July 2013 Edition | Volume 67, Issue 7
Published since 1946
Unmanned Aircraft System for Wildlife Research
Unmanned aircraft systems (UAS) (often popularly referred to as "drones"), are well known as military and intelligence gathering tools. Their use in natural resource management and science, however is only just beginning to be recognized and developed. The potential for these devices to gather high quality spatially based information fits squarely in an unfilled niche between ground observation and satellite systems. Since manned flight is the leading cause of work-related mortality of wildlife biologists in the U.S., UAS also have enormous and very personal relevance for improving safety in our field. During the past 12 years, the Florida Cooperative Fish and Wildlife Research Unit has spearheaded an interdisciplinary team of aerospace, geomatics, statistics, and ecology researchers with the goal of developing a UAS specifically for natural resource work.
Worldwide, UAS development has been driven by rapid technological improvements such as miniaturization of digital cameras, new frontiers in battery and materials technology, and the rapid development of high capacity memory components. However, the University of Florida (UF) Cooperative Fish and Wildlife Research Unit effort has always been driven by the desire to solve specific ecological questions. The Nova 2.1 ? the current version of the UAS technology ? is a state-of-the-art, autonomous, amphibious aircraft specifically designed to address questions about wildlife populations and habitats.
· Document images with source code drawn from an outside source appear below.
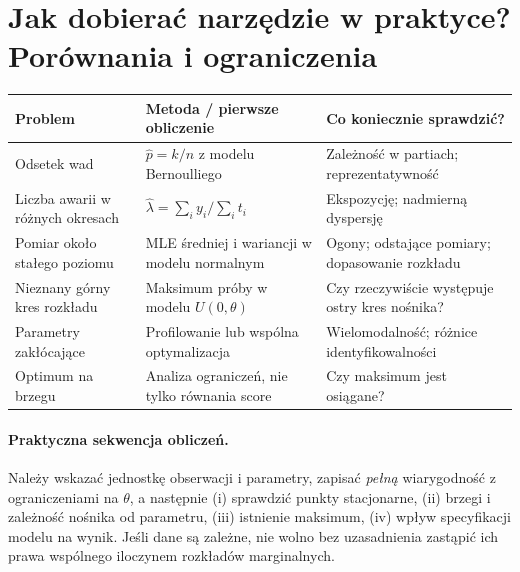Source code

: \documentclass[11pt,a4paper,oneside]{report}
\numberwithin{equation}{chapter}
\theoremstyle{plain}
\theoremstyle{definition}
\theoremstyle{remark}
\begin{document}
\section{Jak dobierać narzędzie w praktyce? Porównania i ograniczenia}
\begin{center}\small
\begin{tabular}{>{\raggedright\arraybackslash}p{}>{\raggedright\arraybackslash}p{}>{\raggedright\arraybackslash}p{}}
\toprule
\textbf{Problem} & \textbf{Metoda / pierwsze obliczenie} & \textbf{Co koniecznie sprawdzić?}\\
\midrule
Odsetek wad & $\widehat p=k/n$ z modelu Bernoulliego & Zależność w partiach; reprezentatywność\\
Liczba awarii w różnych okresach & $\widehat\lambda=\sum_i y_i/\sum_i t_i$ & Ekspozycję; nadmierną dyspersję\\
Pomiar około stałego poziomu & MLE średniej i wariancji w modelu normalnym & Ogony; odstające pomiary; dopasowanie rozkładu\\
Nieznany górny kres rozkładu & Maksimum próby w modelu $U(0,\theta)$ & Czy rzeczywiście występuje ostry kres nośnika?\\
Parametry zakłócające & Profilowanie lub wspólna optymalizacja & Wielomodalność; różnice identyfikowalności\\
Optimum na brzegu & Analiza ograniczeń, nie tylko równania score & Czy maksimum jest osiągane?\\
\bottomrule
\end{tabular}
\end{center}

\paragraph{Praktyczna sekwencja obliczeń.}
Należy wskazać jednostkę obserwacji i parametry, zapisać \emph{pełną}
wiarygodność z ograniczeniami na $\theta$, a następnie (i) sprawdzić
punkty stacjonarne, (ii) brzegi i zależność nośnika od parametru,
(iii) istnienie maksimum, (iv) wpływ specyfikacji modelu na wynik.
Jeśli dane są zależne, nie wolno bez uzasadnienia zastąpić ich prawa
wspólnego iloczynem rozkładów marginalnych.
\end{document}
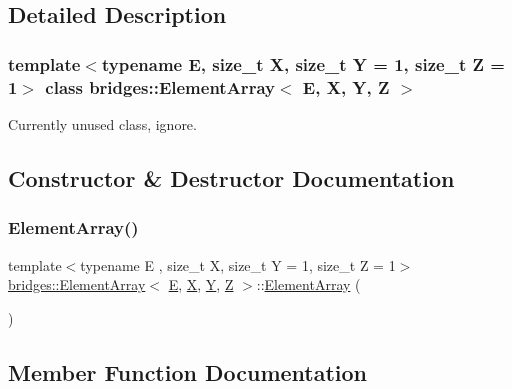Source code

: \subsection{Detailed Description}
\subsubsection*{template$<$typename E, size\+\_\+t X, size\+\_\+t Y = 1, size\+\_\+t Z = 1$>$\newline
class bridges\+::\+Element\+Array$<$ E, X, Y, Z $>$}

Currently unused class, ignore. 



\subsection{Constructor \& Destructor Documentation}
\mbox{\label{classbridges_1_1_element_array_aef0cfb2b7b35cd5b368e4c3987e41768}} 
\subsubsection{\texorpdfstring{ElementArray()}{ElementArray()}}
{\footnotesize\ttfamily template$<$typename E , size\+\_\+t X, size\+\_\+t Y = 1, size\+\_\+t Z = 1$>$ \\
\mbox{\hyperlink{classbridges_1_1_element_array}{bridges\+::\+Element\+Array}}$<$ \mbox{\hyperlink{namespacebridges_acfb0a4f7877d8f63de3e6862004c50eda3a3ea00cfc35332cedf6e5e9a32e94da}{E}}, \mbox{\hyperlink{namespacebridges_acfb0a4f7877d8f63de3e6862004c50eda02129bb861061d1a052c592e2dc6b383}{X}}, \mbox{\hyperlink{namespacebridges_acfb0a4f7877d8f63de3e6862004c50eda57cec4137b614c87cb4e24a3d003a3e0}{Y}}, \mbox{\hyperlink{namespacebridges_acfb0a4f7877d8f63de3e6862004c50eda21c2e59531c8710156d34a3c30ac81d5}{Z}} $>$\+::\mbox{\hyperlink{classbridges_1_1_element_array}{Element\+Array}} (\begin{DoxyParamCaption}{ }\end{DoxyParamCaption})\hspace{0.3cm}{\ttfamily [inline]}}



\subsection{Member Function Documentation}
\mbox{\label{classbridges_1_1_element_array_adfb4e7d78ce01298ca66447e5c5abe6f}} 
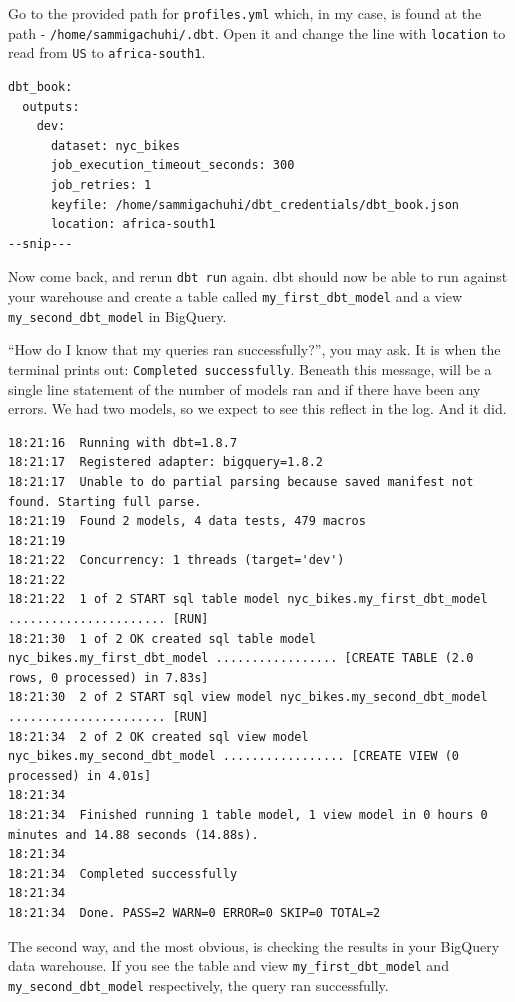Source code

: \documentclass[
]{book}
\begin{document}
Go to the provided path for \texttt{profiles.yml} which, in my case, is found at the path - \texttt{/home/sammigachuhi/.dbt}. Open it and change the line with \texttt{location} to read from \texttt{US} to \texttt{africa-south1}.

\begin{verbatim}
dbt_book:
  outputs:
    dev:
      dataset: nyc_bikes
      job_execution_timeout_seconds: 300
      job_retries: 1
      keyfile: /home/sammigachuhi/dbt_credentials/dbt_book.json
      location: africa-south1 
--snip---
\end{verbatim}

Now come back, and rerun \texttt{dbt\ run} again. dbt should now be able to run against your warehouse and create a table called \texttt{my\_first\_dbt\_model} and a view \texttt{my\_second\_dbt\_model} in BigQuery.

``How do I know that my queries ran successfully?'', you may ask. It is when the terminal prints out: \texttt{Completed\ successfully}. Beneath this message, will be a single line statement of the number of models ran and if there have been any errors. We had two models, so we expect to see this reflect in the log. And it did.

\begin{verbatim}
18:21:16  Running with dbt=1.8.7
18:21:17  Registered adapter: bigquery=1.8.2
18:21:17  Unable to do partial parsing because saved manifest not found. Starting full parse.
18:21:19  Found 2 models, 4 data tests, 479 macros
18:21:19  
18:21:22  Concurrency: 1 threads (target='dev')
18:21:22  
18:21:22  1 of 2 START sql table model nyc_bikes.my_first_dbt_model ...................... [RUN]
18:21:30  1 of 2 OK created sql table model nyc_bikes.my_first_dbt_model ................. [CREATE TABLE (2.0 rows, 0 processed) in 7.83s]
18:21:30  2 of 2 START sql view model nyc_bikes.my_second_dbt_model ...................... [RUN]
18:21:34  2 of 2 OK created sql view model nyc_bikes.my_second_dbt_model ................. [CREATE VIEW (0 processed) in 4.01s]
18:21:34  
18:21:34  Finished running 1 table model, 1 view model in 0 hours 0 minutes and 14.88 seconds (14.88s).
18:21:34  
18:21:34  Completed successfully
18:21:34  
18:21:34  Done. PASS=2 WARN=0 ERROR=0 SKIP=0 TOTAL=2
\end{verbatim}

The second way, and the most obvious, is checking the results in your BigQuery data warehouse. If you see the table and view \texttt{my\_first\_dbt\_model} and \texttt{my\_second\_dbt\_model} respectively, the query ran successfully.
\end{document}
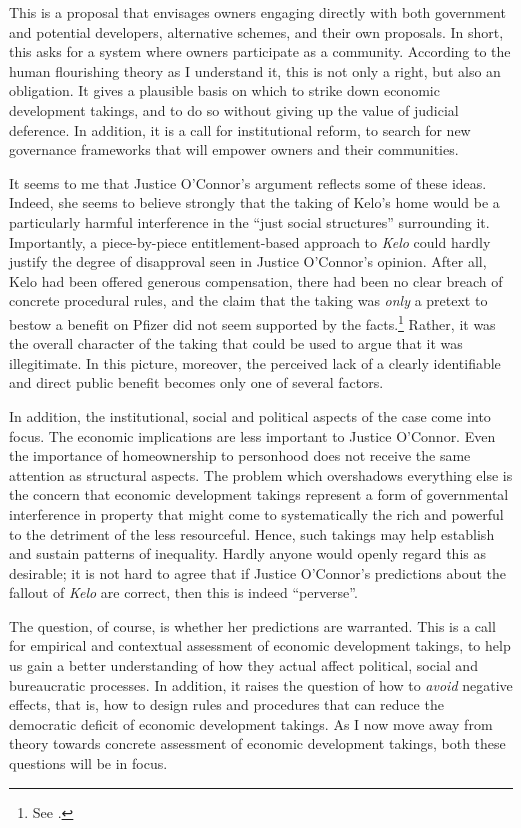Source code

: This is a proposal that envisages owners engaging directly with both government and potential developers,  alternative schemes, and  their own proposals. In short, this asks for a system where owners participate as a community. According to the human flourishing theory as I understand it, this is not only a right, but also an obligation. It gives a plausible basis on which to strike down economic development takings, and to do so without giving up the value of judicial deference. In addition, it is a call for institutional reform, to search for new governance frameworks that will empower owners and their communities.

It seems to me that Justice O'Connor's argument reflects some of these ideas. Indeed, she seems to believe strongly that the taking of Kelo's home would be a particularly harmful interference in the ``just social structures'' surrounding it. Importantly, a piece-by-piece entitlement-based approach to {\it Kelo} could hardly justify the degree of disapproval seen in Justice O'Connor's opinion. After all, Kelo had been offered generous compensation, there had been no clear breach of concrete procedural rules, and the claim that the taking was {\it only} a pretext to bestow a benefit on Pfizer did not seem supported by the facts.\footnote{See \cite{bell06}.} Rather, it was the overall character of the taking that could be used to argue that it was illegitimate. In this picture, moreover, the perceived lack of a clearly identifiable and direct public benefit becomes only one of several factors.

In addition, the institutional, social and political aspects of the case come into focus. The economic implications are less important to Justice O'Connor. Even the importance of homeownership to personhood does not receive the same attention as structural aspects. The problem which overshadows everything else is the concern that economic development takings represent a form of governmental interference in property that might come to systematically  the rich and powerful to the detriment of the less resourceful. Hence, such takings may help establish and sustain patterns of inequality. Hardly anyone would openly regard this as desirable; it is not hard to agree that if Justice O'Connor's predictions about the fallout of {\it Kelo} are correct, then this is indeed  ``perverse''. 

The question, of course, is whether her predictions are warranted. This is a call for empirical and contextual assessment of economic development takings, to help us gain a better understanding of how they actual affect political, social and bureaucratic processes. In addition, it raises the question of how to {\it avoid} negative effects, that is, how to design rules and procedures that can reduce the democratic deficit of economic development takings. As I now move away from theory towards concrete assessment of economic development takings, both these questions will be in focus.

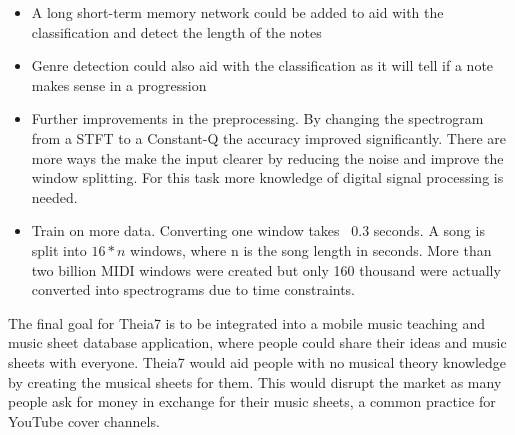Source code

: \begin{itemize}
	\item A long short-term memory network could be added to aid with the classification and detect the length of the notes
	\item Genre detection could also aid with the classification as it will tell if a note makes sense in a progression
	\item Further improvements in the preprocessing. By changing the spectrogram from a STFT to a Constant-Q the accuracy improved significantly. There are more ways the make the input clearer by reducing the noise and improve the window splitting. For this task more knowledge of digital signal processing is needed.
	\item Train on more data. Converting one window takes ~0.3 seconds. A song is split into $16*n$ windows, where n is the song length in seconds. More than two billion MIDI windows were created but only 160 thousand were actually converted into spectrograms due to time constraints.
\end{itemize}

The final goal for Theia7 is to be integrated into a mobile music teaching and music sheet database application, where people could share their ideas and music sheets with everyone. Theia7 would aid people with no musical theory knowledge by creating the musical sheets for them. This would disrupt the market as many people ask for money in exchange for their music sheets, a common practice for YouTube cover channels.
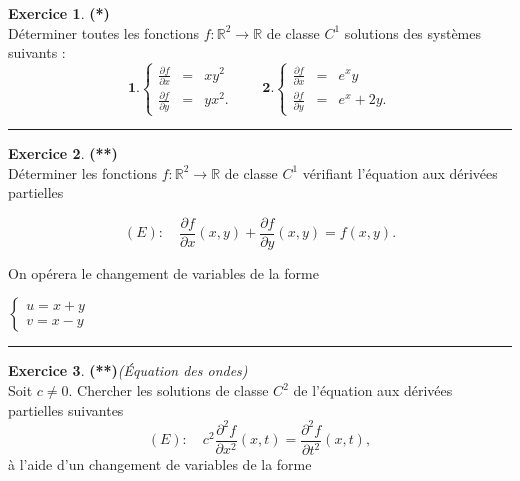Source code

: \documentclass[a4paper,11pt]{article}
\theoremstyle{definition}
\newtheorem{exo}{Exercice} %
\begin{document}
\begin{minipage}{1\linewidth}\begin{minipage}[t]{0.48\linewidth}\raggedright

\begin{exo}\textbf{(*)}\quad\\[0.2cm]
	Déterminer toutes les fonctions $f:\mathbb R^2\to\mathbb R$ de classe $C^1$ solutions des systèmes suivants :
	$$
	\mathbf 1.\left\{
	\begin{array}{rcl}
	\displaystyle \frac{\partial f}{\partial x}&=&xy^2\\[3mm]
	\displaystyle \frac{\partial f}{\partial y}&=&yx^2.
	\end{array}\right.
	\quad\quad
	\mathbf 2.\left\{
	\begin{array}{rcl}
	\displaystyle \frac{\partial f}{\partial x}&=&e^xy\\[3mm]
	\displaystyle \frac{\partial f}{\partial y}&=&e^x+2y.
	\end{array}\right.
	$$
	
	
	
	\centering\rule{1\linewidth}{0.6pt}\end{exo}


\begin{exo}\textbf{(**)}\quad\\[0.2cm]
	Déterminer les fonctions $f:\mathbb R^2\to\mathbb R$ de classe $C^1$ vérifiant l'équation aux dérivées partielles
	
	$$(E):\quad \frac{\partial f}{\partial x}(x,y)+\frac{\partial f}{\partial y}(x,y) =  f(x,y).$$
	
	 On opérera le changement de variables de la forme 
	 
	 $\left\{\begin{array}{l}
	 u = x+y\\v=x-y
	 \end{array}\right.$
	\centering\rule{1\linewidth}{0.6pt}\end{exo}






\end{minipage}\hfill\vrule\hfill\begin{minipage}[t]{0.48\linewidth}\raggedright

\begin{exo}\textbf{(**)}\quad\textit{(Équation des ondes)}\\[0.2cm]
	Soit $c\neq 0$. Chercher les solutions de classe $C^2$ de l'équation aux dérivées partielles suivantes 
	$$(E):\quad c^2\frac{\partial^2 f}{\partial x^2}(x,t)=\frac{\partial^2 f}{\partial t^2}(x,t),$$
	à l'aide d'un changement de variables de la forme 
	

\end{exo}
\end{minipage}
\end{minipage}
\end{document}
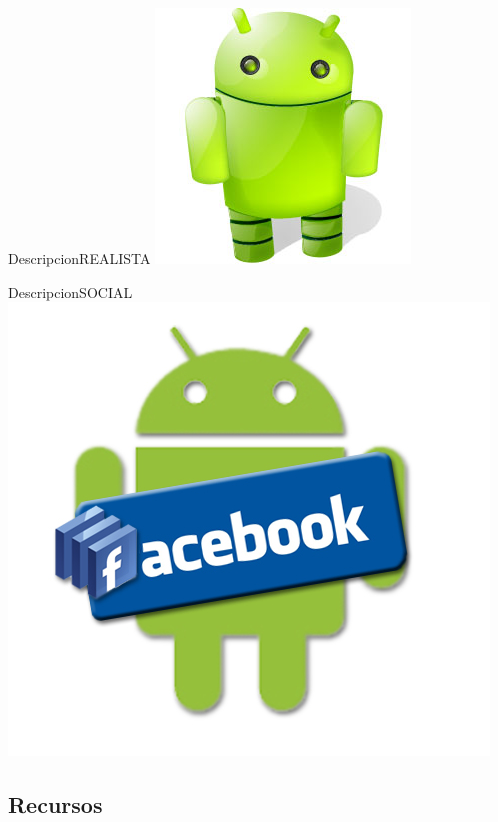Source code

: \documentclass{beamer}
\begin{document}
\begin{frame}{Descripcion}{REALISTA}
   \includegraphics[scale=0.5]{droid.jpg}
\end{frame}

\begin{frame}{Descripcion}{SOCIAL}
\vspace{0.2in}\includegraphics[scale=0.45]{fb.jpg}
\end{frame}




\subsection{Recursos}
\end{document}
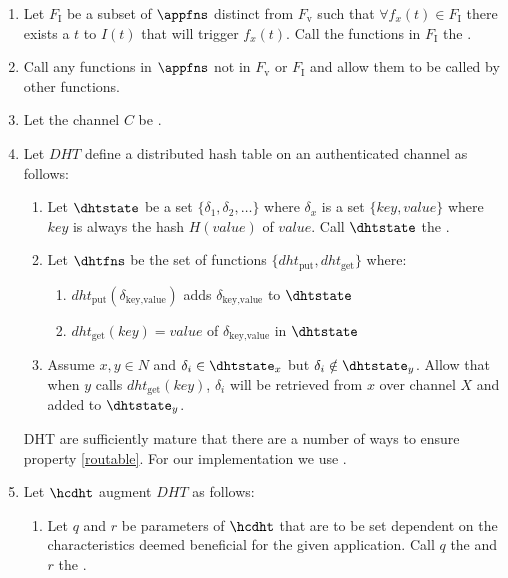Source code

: \documentclass[twocolumn,showpacs,%
  nofootinbib,aps,superscriptaddress,%
  eqsecnum,prd,notitlepage,showkeys,10pt]{revtex4-1}
\begin{document}
\begin{enumerate}
\item Let $F_\mathrm{I}$ be a subset of $\appfns$ distinct from $F_\mathrm{v}$ such that $\forall f_x(t) \in F_\mathrm{I}$ there exists a $t$ to $I(t)$ that will trigger $f_x(t)$. Call the functions in $F_\mathrm{I}$ the .

\item Call any functions in $\appfns$ not in $F_\mathrm{v}$ or $F_\mathrm{I}$  and allow them to be called by other functions.
\item Let the channel $C$ be .

\item Let $DHT$ define a distributed hash table on an authenticated channel as follows:
\begin{enumerate}

\item Let $\dhtstate$ be a set $\{\delta_1,\delta_2,\dots\}$ where $\delta_x$ is a set $\{key,value\}$ where $key$ is always the hash $H(value)$ of $value$.  Call $\dhtstate$ the .
\item Let $\dhtfns$ be the set of functions $\{dht_\text{put},dht_\text{get}\}$ where:
\begin{enumerate}
\item $dht_\text{put}(\delta_\text{key,value})$ adds $\delta_\text{key,value}$ to $\dhtstate$
\item $dht_\text{get}(key) = value$ of $\delta_\text{key,value}$ in $\dhtstate$
\end{enumerate}
\item \label{routable} Assume $x,y \in N$ and $\delta_i \in \dhtstate_x$ but $\delta_i \notin \dhtstate_y$. Allow that when $y$ calls $dht_\text{get}(key)$, $\delta_i$ will be retrieved from $x$ over channel $X$ and added to $\dhtstate_y$.
\end{enumerate}
DHT are sufficiently mature that there are a number of ways to ensure property \ref{routable}.  For our implementation we use \cite{kademlia}.

\item Let $\hcdht$ augment $DHT$ as follows:
\begin{enumerate}

\item Let $q$ and $r$ be parameters of $\hcdht$ that are to be set dependent on the characteristics deemed beneficial for the given application.
Call $q$ the  and $r$ the .


\end{enumerate}
\end{enumerate}
\end{document}
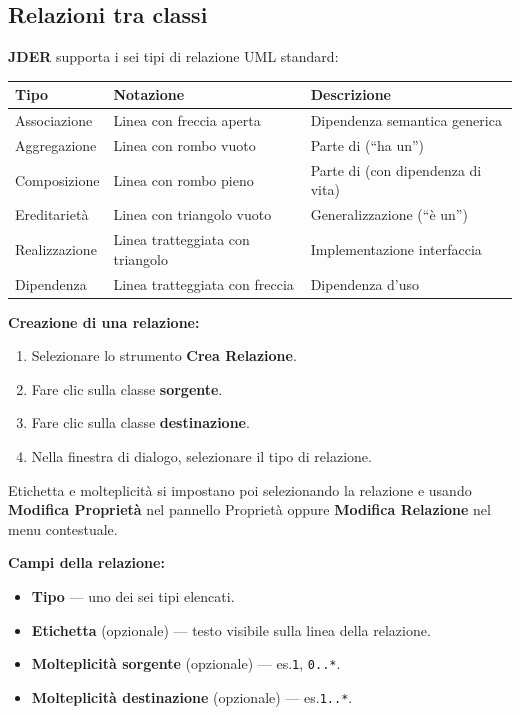 \documentclass[a4paper,11pt]{article}
\newcommand{\uielement}[1]{\textbf{#1}}
\newcommand{\jder}{\textbf{JDER}}
\begin{document}
\subsection{Relazioni tra classi}

\jder{} supporta i sei tipi di relazione UML standard:

\begin{center}
\begin{tabular}{@{}lll@{}}
  \toprule
  \textbf{Tipo} & \textbf{Notazione} & \textbf{Descrizione} \\
  \midrule
  Associazione  & Linea con freccia aperta & Dipendenza semantica generica \\
  Aggregazione  & Linea con rombo vuoto    & Parte di (``ha un'') \\
  Composizione  & Linea con rombo pieno    & Parte di (con dipendenza di vita) \\
  Ereditarietà  & Linea con triangolo vuoto & Generalizzazione (``è un'') \\
  Realizzazione & Linea tratteggiata con triangolo & Implementazione interfaccia \\
  Dipendenza    & Linea tratteggiata con freccia & Dipendenza d'uso \\
  \bottomrule
\end{tabular}
\end{center}

\textbf{Creazione di una relazione:}
\begin{enumerate}
  \item Selezionare lo strumento \uielement{Crea Relazione}.
  \item Fare clic sulla classe \textbf{sorgente}.
  \item Fare clic sulla classe \textbf{destinazione}.
  \item Nella finestra di dialogo, selezionare il tipo di relazione.
\end{enumerate}

Etichetta e molteplicità si impostano poi selezionando la relazione e usando
\uielement{Modifica Proprietà} nel pannello Proprietà oppure \uielement{Modifica Relazione} nel
menu contestuale.

\textbf{Campi della relazione:}
\begin{itemize}
  \item \textbf{Tipo} --- uno dei sei tipi elencati.
  \item \textbf{Etichetta} (opzionale) --- testo visibile sulla linea della relazione.
  \item \textbf{Molteplicità sorgente} (opzionale) --- es.\@ \texttt{1}, \texttt{0..*}.
  \item \textbf{Molteplicità destinazione} (opzionale) --- es.\@ \texttt{1..*}.
\end{itemize}
\end{document}
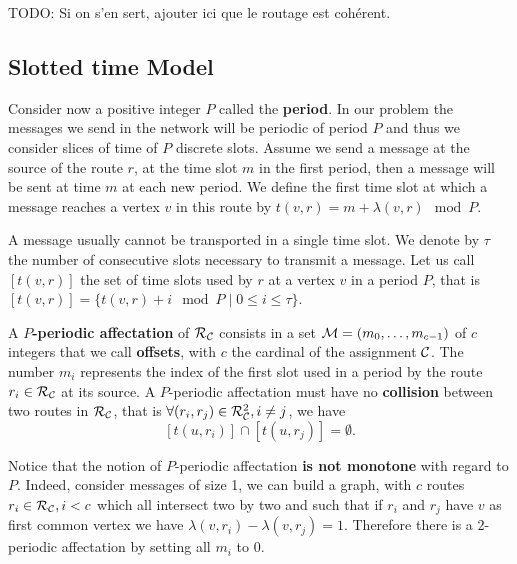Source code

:\documentclass[a4paper,10pt]{article}
\newcommand{\todo}[1]{{\color{red} TODO: {#1}}}
\begin{document}
      
      \todo{Si on s'en sert, ajouter ici que le routage est cohérent.}

   \subsection{Slotted time Model}
      Consider now a positive integer $P$ called the {\bf period}. In our problem the messages we send in the network will be periodic of period $P$ and thus we consider slices of time of $P$ discrete slots. Assume we send a message at the source of the route $r$,
      at the time slot $m$ in the first period, then a message will be sent at time $m$ at each new period. We define the first time slot at which a message reaches a vertex $v$ in this route by $t(v,r) = m + \lambda(v,r) \mod P$. 

      A message usually cannot be transported in a single time slot. We denote by $\tau$ the number 
      of consecutive slots necessary to transmit a message. Let us call $[t(v,r)]$ the set of time slots used by $r$ at a vertex $v$ in a period $P$, that is $[t(v,r)] = \{t(v,r) + i \mod P \mid 0 \leq i \leq \tau \}$.
      
      
      A {\bf $P$-periodic affectation} of $\cal R_{\cal C}$ consists in a set  ${\cal M}=(m_0, \ldots ,m_{c-1})$ of $c$ integers that we call {\bf offsets}, with $c$ the cardinal of the assignment $\cal C$. The number $m_i$ represents the index of the first slot used in a period  by the route $r_i \in {\cal R}_{\cal C}$ at its source.
      A $P$-periodic affectation must have no {\bf collision} between two routes in ${\cal R}_{\cal C}$, that is $\forall (r_i, r_j) \in {\cal R}_{\cal C}^2, i \neq j$, %
      we have $$[t(u,r_i)] \cap [t(u,r_j)] = \emptyset .$$
      

      Notice that the notion of $P$-periodic affectation \textbf{is not monotone} with regard to $P$. 
      Indeed, consider messages of size 1, we can build a graph, with $c$ routes $r_i \in {\cal R}_{\cal C}, i < c$ which all intersect two by two and
      such that if $r_i$ and $r_j$ have $v$ as first common vertex we have $\lambda(v,r_i) - \lambda(v,r_j)=1$.
      Therefore there is a $2$-periodic affectation by setting all $m_i$ to $0$.

%       
%       
      
\end{document}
The hand-launched airplane has a nine-foot wingspan and can land on water or dry ground. The Nova 2.1 has flight duration of 90 minutes and can cover approximately a square kilometer during a typical survey. The sensor is a digital SLR camera equipped with its own GPS/inertial measuring unit, but many kinds of sensors could be carried. The system can deliver images of 2.5cm per camera pixel at 100 meters altitude ? good enough to count eggs in open nests. Individual images of a study area can be mosaiced and used as a GIS layer, within which geometric accuracy is <1 m. For ecologists and wildlife managers, this capability means highly accurate, reproducible imagery that can be used as repeated, temporal overlays. Now that the Nova 2.1 is aeronautically and electronically stable, the next big frontiers are image post-processing, machine learning, image recognition, novel statistical techniques, and application driven adaptations.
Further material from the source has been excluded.